The applications that are present in the multimodal ecosystem will continuously receive the new events that are generated by the Affective Modality, which contain the affective states of their users to allow them to adapt themselves accordingly. It is important to mention that, for the applications to be able to deploy the Affective Modality and subsequently receive their users’ emotional updates, they need to implement and be able to communicate with the Interaction Manager.

5 Proof-of-Concept Results

With the integration process of the modality already described, it is now presented an illustrative proof-of-concept depicting the modality in action (Fig. 4). To this end, a simple proof-of-concept Android application has been developed, adopting the AM4I framework [4], and integrating the proposed Affective Modality. The main purpose of such integration was to enable the developed application to react to whichever user’s emotional state updates received.

Fig. 4.
figure 4

Practical example of the Modality’s Integration. An ambient camera captures the user’s face, and that video data serves as a source for the Affective Modality to compute the associated affective state, subsequently notifying an application, on the user’s smartphone, about that emotional update.

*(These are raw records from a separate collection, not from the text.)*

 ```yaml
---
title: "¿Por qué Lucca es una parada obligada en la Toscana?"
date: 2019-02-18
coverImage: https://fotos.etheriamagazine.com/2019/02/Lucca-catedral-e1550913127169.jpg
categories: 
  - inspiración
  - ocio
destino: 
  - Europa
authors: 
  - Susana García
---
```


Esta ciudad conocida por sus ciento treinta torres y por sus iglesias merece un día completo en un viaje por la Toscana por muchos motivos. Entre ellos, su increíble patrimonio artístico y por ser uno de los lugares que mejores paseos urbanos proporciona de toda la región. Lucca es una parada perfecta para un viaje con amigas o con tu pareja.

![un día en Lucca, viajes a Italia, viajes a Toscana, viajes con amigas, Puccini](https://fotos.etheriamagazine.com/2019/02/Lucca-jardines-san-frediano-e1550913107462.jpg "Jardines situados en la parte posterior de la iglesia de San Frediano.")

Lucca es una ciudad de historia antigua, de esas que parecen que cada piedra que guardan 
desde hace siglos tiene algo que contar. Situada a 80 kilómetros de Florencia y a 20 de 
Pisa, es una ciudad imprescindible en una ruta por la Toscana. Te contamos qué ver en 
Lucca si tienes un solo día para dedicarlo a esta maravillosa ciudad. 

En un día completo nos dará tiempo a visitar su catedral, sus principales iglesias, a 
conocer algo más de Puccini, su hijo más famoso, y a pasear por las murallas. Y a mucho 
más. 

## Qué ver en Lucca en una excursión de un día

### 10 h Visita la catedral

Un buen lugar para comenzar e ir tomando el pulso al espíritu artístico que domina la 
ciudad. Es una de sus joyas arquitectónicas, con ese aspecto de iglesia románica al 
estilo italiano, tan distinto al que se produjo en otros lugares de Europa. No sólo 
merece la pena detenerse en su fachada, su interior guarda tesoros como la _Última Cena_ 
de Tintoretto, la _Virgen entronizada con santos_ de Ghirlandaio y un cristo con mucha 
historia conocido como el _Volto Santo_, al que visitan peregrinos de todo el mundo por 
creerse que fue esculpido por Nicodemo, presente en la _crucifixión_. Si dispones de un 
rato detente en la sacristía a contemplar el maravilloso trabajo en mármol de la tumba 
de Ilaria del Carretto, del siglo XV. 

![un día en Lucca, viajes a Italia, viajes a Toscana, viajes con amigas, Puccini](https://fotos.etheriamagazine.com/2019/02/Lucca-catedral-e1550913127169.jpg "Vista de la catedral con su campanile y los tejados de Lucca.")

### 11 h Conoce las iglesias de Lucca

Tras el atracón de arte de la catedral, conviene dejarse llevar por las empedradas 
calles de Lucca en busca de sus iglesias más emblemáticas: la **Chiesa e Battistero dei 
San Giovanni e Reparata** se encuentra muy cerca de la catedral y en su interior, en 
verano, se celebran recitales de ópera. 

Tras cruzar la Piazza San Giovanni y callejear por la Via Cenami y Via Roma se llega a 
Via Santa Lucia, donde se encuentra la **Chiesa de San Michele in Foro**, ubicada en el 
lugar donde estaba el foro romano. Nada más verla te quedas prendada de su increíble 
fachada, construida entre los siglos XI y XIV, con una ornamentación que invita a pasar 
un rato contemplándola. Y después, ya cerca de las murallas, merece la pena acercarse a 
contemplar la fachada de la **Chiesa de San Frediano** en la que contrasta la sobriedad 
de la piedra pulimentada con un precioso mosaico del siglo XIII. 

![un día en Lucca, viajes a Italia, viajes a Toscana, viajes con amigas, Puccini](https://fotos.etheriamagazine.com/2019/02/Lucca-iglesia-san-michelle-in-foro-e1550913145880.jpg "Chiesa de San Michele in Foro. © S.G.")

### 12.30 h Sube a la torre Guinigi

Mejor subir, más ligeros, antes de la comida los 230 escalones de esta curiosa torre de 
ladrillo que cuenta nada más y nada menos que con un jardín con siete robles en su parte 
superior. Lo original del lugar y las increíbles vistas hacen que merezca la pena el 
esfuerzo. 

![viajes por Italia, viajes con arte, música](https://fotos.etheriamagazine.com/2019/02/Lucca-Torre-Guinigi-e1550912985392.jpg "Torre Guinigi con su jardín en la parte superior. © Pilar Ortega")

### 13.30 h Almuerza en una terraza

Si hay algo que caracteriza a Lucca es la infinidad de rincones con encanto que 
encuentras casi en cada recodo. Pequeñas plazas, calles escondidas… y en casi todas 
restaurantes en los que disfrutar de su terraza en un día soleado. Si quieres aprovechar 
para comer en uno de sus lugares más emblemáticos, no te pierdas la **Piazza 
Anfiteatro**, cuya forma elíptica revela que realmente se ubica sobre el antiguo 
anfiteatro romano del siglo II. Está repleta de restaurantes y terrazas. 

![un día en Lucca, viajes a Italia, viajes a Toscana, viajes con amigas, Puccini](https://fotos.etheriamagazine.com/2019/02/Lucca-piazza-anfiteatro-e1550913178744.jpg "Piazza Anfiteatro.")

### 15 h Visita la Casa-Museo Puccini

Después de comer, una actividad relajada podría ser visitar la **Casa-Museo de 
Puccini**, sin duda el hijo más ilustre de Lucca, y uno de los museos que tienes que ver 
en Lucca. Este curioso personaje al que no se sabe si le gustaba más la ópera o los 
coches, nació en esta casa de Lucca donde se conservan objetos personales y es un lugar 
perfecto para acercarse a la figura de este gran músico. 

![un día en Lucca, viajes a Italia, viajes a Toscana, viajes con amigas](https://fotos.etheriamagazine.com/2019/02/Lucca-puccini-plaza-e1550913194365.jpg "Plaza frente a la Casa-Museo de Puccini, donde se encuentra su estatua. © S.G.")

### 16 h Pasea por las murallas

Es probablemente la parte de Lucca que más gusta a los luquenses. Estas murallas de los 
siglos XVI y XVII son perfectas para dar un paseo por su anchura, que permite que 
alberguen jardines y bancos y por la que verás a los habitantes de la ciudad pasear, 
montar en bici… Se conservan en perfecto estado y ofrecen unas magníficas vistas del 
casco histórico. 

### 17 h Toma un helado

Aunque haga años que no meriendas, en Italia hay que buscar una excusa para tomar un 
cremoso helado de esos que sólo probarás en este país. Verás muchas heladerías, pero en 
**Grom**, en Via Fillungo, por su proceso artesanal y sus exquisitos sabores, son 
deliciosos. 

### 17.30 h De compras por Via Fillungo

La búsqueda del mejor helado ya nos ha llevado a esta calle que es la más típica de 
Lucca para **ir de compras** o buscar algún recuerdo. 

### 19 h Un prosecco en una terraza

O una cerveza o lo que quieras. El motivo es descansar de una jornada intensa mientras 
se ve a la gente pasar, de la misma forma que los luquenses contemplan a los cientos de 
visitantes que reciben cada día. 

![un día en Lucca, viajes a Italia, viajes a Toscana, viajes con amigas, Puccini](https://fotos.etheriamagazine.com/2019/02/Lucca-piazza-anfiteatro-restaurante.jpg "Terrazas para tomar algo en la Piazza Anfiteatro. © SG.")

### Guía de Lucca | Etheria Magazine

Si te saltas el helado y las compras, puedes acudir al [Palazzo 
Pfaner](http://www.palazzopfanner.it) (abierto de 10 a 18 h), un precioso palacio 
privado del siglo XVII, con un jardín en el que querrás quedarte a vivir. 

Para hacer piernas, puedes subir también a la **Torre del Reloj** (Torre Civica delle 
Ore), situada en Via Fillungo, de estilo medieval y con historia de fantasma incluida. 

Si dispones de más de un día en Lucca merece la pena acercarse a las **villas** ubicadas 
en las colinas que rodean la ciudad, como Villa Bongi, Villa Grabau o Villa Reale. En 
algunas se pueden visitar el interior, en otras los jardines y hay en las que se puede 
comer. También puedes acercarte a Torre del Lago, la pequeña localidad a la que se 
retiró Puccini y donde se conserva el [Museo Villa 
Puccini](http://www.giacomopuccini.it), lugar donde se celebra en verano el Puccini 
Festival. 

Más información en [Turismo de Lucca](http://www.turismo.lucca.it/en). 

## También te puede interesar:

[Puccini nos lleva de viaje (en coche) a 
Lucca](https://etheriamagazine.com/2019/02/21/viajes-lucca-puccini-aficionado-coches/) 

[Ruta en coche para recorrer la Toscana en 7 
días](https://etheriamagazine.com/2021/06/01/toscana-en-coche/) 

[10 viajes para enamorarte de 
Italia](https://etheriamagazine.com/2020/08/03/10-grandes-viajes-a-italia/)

For the sake of simplicity, the webcam of the user’s laptop is active and forwarding the video feed to his corresponding Kafka topic. The application, as soon as the user logs in, informs the modality that it has an interest in being updated regarding possible changes in its user’s emotional state. When the video data reaches the user’s topic, the Affective Modality backend processes it using one of the available affective services. As soon as the user’s emotional state is identified, it is then redirected to the developed application so that it can react accordingly, as depicted in Fig. 4.

As seen in this practical example, by integrating the developed modality, the app developers simply need to declare that they want to know the users’ affective states and deal with the semantic contents of the events that reach their system. This way, most of the complexity that is inherent to emotional extraction is transparently handled by remote services or toolkits, thus allowing them to focus on their system’s development.

6 Conclusions

This article evolves early work, by the authors, in proposing a conceptual vision for the deployment of multimodal emotionally-aware ecosystems and showcases an improved version of a key component in this vision, a generic Affective Modality. This modality is proposed in the scope of a multimodal interactive framework, the AM4I, enabling any system that adopts it to have off-the-shelf support for affective inputs. In this regard, the full adoption of the standards proposed by the W3C also enabled a fully decoupled communication between mobile applications and the proposed modality, which was not possible in our previous proposal [10]. Additionally, the proposed vision advances how the research in affective computing can more rapidly integrate with real scenarios, and the proposal of a sensing repository based on Kafka should enable the consideration of technologies, such as Kafka Streams, to support the development of affective methods, thus facilitating their faster integration with the Affective Modality. This, should be the goal of our future efforts.